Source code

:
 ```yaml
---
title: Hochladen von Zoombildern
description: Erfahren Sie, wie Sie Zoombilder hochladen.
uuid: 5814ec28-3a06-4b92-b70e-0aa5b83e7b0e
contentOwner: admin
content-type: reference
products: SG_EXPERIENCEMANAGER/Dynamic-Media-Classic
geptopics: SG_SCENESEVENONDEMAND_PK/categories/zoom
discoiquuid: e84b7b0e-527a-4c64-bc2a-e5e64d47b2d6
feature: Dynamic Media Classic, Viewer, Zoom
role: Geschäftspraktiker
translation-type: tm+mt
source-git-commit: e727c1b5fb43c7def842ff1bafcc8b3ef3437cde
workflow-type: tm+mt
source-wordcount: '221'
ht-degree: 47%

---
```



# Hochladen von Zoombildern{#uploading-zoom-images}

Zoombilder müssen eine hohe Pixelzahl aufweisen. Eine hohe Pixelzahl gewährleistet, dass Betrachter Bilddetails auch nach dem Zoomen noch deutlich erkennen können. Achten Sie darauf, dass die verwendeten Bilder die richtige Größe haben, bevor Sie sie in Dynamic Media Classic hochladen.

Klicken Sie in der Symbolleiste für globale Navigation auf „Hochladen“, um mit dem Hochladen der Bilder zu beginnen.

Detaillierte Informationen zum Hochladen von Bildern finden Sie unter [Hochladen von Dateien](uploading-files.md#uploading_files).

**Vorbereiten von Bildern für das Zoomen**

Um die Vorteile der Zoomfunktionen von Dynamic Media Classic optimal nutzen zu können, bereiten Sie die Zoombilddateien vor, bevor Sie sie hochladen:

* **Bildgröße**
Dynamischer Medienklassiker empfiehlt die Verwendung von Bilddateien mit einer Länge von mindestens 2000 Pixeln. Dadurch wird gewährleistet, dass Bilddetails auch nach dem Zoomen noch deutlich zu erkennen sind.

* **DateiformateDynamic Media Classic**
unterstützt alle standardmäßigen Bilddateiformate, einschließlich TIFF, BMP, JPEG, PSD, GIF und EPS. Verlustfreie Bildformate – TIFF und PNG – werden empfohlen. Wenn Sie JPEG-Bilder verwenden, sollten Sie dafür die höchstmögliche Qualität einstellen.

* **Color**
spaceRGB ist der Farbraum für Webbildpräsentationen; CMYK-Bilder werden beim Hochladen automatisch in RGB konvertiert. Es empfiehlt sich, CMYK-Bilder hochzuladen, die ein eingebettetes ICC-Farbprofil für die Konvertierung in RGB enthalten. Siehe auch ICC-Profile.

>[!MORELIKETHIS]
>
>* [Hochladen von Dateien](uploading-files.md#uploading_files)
+ + + + +
Instructions to follow:
Read the entries and select each line where the word "können" is found.

Output of the task:
Zoombilder müssen eine hohe Pixelzahl aufweisen. Eine hohe Pixelzahl gewährleistet, dass Betrachter Bilddetails auch nach dem Zoomen noch deutlich erkennen können. Achten Sie darauf, dass die verwendeten Bilder die richtige Größe haben, bevor Sie sie in Dynamic Media Classic hochladen.
Um die Vorteile der Zoomfunktionen von Dynamic Media Classic optimal nutzen zu können, bereiten Sie die Zoombilddateien vor, bevor Sie sie hochladen:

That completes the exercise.